(Stored dataset items)

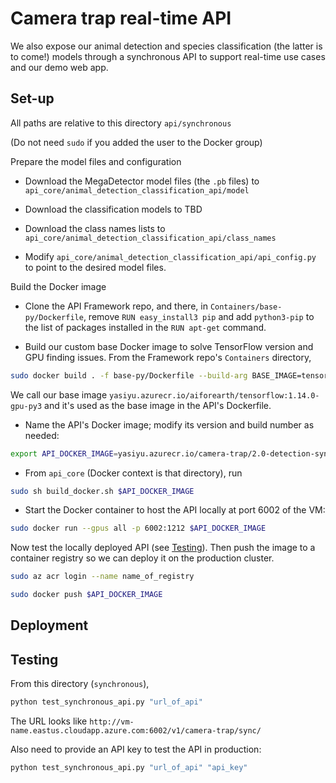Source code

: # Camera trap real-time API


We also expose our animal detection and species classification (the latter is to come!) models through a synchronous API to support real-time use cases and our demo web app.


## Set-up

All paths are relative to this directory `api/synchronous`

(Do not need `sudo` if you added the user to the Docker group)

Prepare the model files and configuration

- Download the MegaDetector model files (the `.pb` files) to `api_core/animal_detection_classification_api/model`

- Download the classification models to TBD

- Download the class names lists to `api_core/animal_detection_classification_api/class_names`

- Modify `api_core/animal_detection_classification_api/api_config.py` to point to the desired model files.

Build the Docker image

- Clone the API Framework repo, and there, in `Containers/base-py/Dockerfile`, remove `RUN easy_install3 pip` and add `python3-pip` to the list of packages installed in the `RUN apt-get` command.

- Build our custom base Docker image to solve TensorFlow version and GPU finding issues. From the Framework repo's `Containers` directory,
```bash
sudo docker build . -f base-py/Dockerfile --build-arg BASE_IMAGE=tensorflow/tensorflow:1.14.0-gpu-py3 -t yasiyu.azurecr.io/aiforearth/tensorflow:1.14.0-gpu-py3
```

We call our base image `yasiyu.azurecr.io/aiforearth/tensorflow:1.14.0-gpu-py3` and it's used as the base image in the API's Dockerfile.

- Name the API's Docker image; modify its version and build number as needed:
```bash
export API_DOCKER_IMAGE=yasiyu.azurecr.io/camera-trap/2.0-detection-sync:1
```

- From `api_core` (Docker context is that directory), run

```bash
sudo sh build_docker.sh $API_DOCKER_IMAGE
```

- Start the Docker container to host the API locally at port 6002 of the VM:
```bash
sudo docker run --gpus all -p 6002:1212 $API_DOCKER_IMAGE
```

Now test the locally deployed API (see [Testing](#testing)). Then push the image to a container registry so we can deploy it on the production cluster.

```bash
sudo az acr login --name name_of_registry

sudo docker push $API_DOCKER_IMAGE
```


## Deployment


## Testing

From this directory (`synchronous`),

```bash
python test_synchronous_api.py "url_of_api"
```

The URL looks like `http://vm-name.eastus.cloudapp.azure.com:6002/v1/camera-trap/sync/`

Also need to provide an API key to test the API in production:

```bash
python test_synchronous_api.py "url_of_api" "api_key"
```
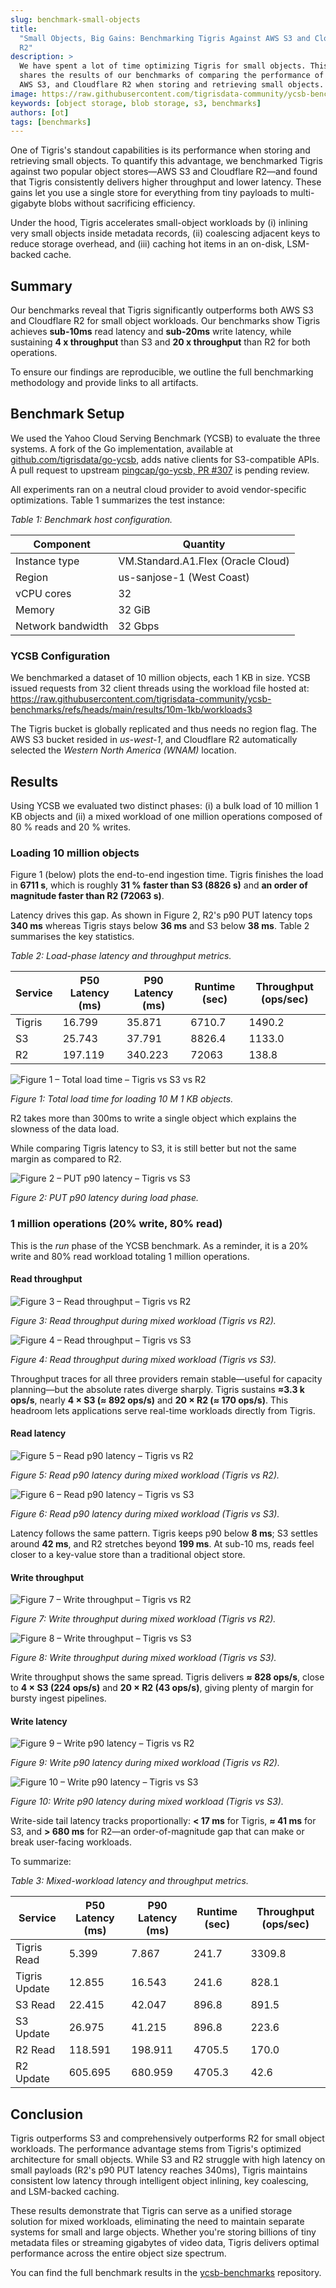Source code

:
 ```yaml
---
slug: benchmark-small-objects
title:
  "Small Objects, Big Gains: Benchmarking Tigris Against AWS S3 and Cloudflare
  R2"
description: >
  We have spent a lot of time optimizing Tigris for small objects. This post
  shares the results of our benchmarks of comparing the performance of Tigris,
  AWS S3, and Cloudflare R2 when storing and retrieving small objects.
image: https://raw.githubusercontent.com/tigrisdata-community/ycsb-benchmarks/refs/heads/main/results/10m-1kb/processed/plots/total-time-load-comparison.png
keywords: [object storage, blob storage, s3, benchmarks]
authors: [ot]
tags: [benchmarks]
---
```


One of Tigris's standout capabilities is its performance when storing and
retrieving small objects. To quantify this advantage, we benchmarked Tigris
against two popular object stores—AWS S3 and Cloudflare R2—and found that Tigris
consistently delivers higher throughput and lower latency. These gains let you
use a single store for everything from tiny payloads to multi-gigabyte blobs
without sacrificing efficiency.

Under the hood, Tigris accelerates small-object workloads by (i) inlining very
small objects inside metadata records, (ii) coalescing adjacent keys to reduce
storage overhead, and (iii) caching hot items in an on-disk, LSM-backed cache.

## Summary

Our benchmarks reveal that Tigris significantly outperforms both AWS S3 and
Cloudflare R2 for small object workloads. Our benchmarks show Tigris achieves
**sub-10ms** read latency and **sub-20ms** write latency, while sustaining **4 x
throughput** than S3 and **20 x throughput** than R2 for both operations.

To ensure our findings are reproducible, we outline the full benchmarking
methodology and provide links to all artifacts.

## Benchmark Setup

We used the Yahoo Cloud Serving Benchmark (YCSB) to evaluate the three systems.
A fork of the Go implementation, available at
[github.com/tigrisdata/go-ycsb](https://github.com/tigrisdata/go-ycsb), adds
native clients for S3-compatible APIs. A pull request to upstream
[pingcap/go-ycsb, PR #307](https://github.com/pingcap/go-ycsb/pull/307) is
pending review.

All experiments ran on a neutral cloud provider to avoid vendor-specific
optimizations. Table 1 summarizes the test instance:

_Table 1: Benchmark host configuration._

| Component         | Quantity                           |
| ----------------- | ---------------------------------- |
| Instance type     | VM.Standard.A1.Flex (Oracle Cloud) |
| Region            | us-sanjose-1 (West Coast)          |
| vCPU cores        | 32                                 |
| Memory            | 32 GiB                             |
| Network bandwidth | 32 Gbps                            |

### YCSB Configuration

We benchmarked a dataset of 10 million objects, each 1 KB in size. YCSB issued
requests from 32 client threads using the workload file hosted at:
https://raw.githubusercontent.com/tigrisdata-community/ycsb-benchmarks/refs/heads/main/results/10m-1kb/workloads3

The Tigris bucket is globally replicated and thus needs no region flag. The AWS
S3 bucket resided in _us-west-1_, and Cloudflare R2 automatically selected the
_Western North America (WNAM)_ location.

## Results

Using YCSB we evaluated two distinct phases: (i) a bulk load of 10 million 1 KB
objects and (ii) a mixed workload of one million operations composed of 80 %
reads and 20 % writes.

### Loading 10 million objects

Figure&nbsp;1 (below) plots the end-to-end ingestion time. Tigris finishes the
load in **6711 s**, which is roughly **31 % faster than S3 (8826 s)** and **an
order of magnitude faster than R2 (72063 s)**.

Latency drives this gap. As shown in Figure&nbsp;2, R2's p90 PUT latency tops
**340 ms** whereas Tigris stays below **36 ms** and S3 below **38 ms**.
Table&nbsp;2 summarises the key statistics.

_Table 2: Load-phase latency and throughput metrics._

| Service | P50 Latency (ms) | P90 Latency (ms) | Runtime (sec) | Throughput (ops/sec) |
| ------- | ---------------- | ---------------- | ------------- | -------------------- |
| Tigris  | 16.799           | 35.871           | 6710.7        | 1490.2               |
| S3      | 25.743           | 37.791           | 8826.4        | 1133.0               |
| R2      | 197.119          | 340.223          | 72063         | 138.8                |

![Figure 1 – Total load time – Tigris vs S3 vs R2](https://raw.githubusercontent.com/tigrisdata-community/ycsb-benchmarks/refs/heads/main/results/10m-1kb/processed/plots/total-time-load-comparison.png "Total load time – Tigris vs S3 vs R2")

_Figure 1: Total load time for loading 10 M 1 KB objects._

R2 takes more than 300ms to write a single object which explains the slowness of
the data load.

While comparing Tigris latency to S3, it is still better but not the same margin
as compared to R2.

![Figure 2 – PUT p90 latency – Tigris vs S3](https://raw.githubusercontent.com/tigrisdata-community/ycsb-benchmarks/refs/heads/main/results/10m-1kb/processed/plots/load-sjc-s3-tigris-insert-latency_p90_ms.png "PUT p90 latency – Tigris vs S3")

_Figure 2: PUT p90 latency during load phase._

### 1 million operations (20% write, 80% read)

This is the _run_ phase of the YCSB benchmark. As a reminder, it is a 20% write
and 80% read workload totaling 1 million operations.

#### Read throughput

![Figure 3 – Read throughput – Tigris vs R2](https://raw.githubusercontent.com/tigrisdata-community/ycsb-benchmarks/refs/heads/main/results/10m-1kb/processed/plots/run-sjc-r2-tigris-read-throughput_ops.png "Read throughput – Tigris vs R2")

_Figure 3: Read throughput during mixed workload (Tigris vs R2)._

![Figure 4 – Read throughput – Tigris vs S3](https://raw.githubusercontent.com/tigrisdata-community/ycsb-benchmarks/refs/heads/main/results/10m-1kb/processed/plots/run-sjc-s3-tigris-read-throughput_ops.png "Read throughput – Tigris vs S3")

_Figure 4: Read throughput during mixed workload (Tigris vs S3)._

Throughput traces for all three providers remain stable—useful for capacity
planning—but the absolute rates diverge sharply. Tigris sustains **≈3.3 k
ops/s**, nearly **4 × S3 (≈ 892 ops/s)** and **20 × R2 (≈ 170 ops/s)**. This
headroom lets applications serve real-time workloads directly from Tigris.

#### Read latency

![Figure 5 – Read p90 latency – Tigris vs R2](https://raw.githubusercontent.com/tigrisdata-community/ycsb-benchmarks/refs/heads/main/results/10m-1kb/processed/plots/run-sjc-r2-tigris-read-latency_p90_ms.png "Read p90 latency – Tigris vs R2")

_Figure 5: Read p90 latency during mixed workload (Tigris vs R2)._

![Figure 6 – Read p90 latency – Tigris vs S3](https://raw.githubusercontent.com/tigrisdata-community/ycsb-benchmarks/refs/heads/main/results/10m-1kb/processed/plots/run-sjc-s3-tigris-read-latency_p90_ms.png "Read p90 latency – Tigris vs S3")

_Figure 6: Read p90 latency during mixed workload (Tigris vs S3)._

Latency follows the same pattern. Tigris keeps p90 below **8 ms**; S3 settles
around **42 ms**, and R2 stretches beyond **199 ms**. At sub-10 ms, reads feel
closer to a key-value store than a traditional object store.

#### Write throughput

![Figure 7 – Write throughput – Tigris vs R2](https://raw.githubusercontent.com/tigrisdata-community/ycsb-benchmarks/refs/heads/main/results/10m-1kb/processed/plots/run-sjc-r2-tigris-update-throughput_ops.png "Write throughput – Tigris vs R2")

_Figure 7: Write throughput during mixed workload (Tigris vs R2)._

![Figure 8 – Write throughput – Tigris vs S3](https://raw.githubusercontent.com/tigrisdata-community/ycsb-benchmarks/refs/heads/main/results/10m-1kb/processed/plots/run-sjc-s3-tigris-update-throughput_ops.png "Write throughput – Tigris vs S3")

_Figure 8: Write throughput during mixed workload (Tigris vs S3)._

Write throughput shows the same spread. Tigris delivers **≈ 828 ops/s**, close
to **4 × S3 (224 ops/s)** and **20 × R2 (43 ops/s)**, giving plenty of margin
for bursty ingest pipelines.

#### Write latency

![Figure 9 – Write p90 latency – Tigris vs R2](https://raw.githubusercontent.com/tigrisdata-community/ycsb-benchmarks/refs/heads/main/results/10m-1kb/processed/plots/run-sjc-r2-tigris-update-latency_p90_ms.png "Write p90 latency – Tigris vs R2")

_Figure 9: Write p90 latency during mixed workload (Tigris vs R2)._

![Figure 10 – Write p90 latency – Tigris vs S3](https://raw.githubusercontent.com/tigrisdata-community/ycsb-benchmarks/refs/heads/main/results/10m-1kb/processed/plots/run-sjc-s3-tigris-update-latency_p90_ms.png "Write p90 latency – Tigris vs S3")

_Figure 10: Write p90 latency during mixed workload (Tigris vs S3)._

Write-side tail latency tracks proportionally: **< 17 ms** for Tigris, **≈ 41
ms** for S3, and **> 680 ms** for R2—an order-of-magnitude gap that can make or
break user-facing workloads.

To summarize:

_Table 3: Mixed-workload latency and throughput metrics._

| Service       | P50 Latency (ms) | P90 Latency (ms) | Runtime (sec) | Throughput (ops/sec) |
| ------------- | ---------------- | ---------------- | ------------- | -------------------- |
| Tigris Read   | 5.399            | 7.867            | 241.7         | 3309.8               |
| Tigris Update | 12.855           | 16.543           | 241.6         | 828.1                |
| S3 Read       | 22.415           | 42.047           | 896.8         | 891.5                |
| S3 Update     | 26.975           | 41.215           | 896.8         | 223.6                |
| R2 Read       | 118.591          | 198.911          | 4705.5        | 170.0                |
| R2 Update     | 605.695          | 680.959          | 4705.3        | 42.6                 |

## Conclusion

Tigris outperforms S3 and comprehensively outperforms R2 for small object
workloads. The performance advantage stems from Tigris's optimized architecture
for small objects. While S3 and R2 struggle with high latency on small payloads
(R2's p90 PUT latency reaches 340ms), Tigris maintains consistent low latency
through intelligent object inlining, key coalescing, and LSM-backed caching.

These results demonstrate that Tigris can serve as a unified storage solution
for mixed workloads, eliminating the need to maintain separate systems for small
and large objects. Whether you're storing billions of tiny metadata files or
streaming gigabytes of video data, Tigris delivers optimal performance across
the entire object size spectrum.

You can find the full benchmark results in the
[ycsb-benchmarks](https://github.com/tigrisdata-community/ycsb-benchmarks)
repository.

*What you have to do*:
Give back exactly the lines above starting at the line where "Write-side tail latency" appears and ending at the line where "workloads. The performance" appears, both included, with no other lines.

*Response box*:
Write-side tail latency tracks proportionally: **< 17 ms** for Tigris, **≈ 41
ms** for S3, and **> 680 ms** for R2—an order-of-magnitude gap that can make or
break user-facing workloads.

To summarize:

_Table 3: Mixed-workload latency and throughput metrics._

| Service       | P50 Latency (ms) | P90 Latency (ms) | Runtime (sec) | Throughput (ops/sec) |
| ------------- | ---------------- | ---------------- | ------------- | -------------------- |
| Tigris Read   | 5.399            | 7.867            | 241.7         | 3309.8               |
| Tigris Update | 12.855           | 16.543           | 241.6         | 828.1                |
| S3 Read       | 22.415           | 42.047           | 896.8         | 891.5                |
| S3 Update     | 26.975           | 41.215           | 896.8         | 223.6                |
| R2 Read       | 118.591          | 198.911          | 4705.5        | 170.0                |
| R2 Update     | 605.695          | 680.959          | 4705.3        | 42.6                 |

## Conclusion

Tigris outperforms S3 and comprehensively outperforms R2 for small object
workloads. The performance advantage stems from Tigris's optimized architecture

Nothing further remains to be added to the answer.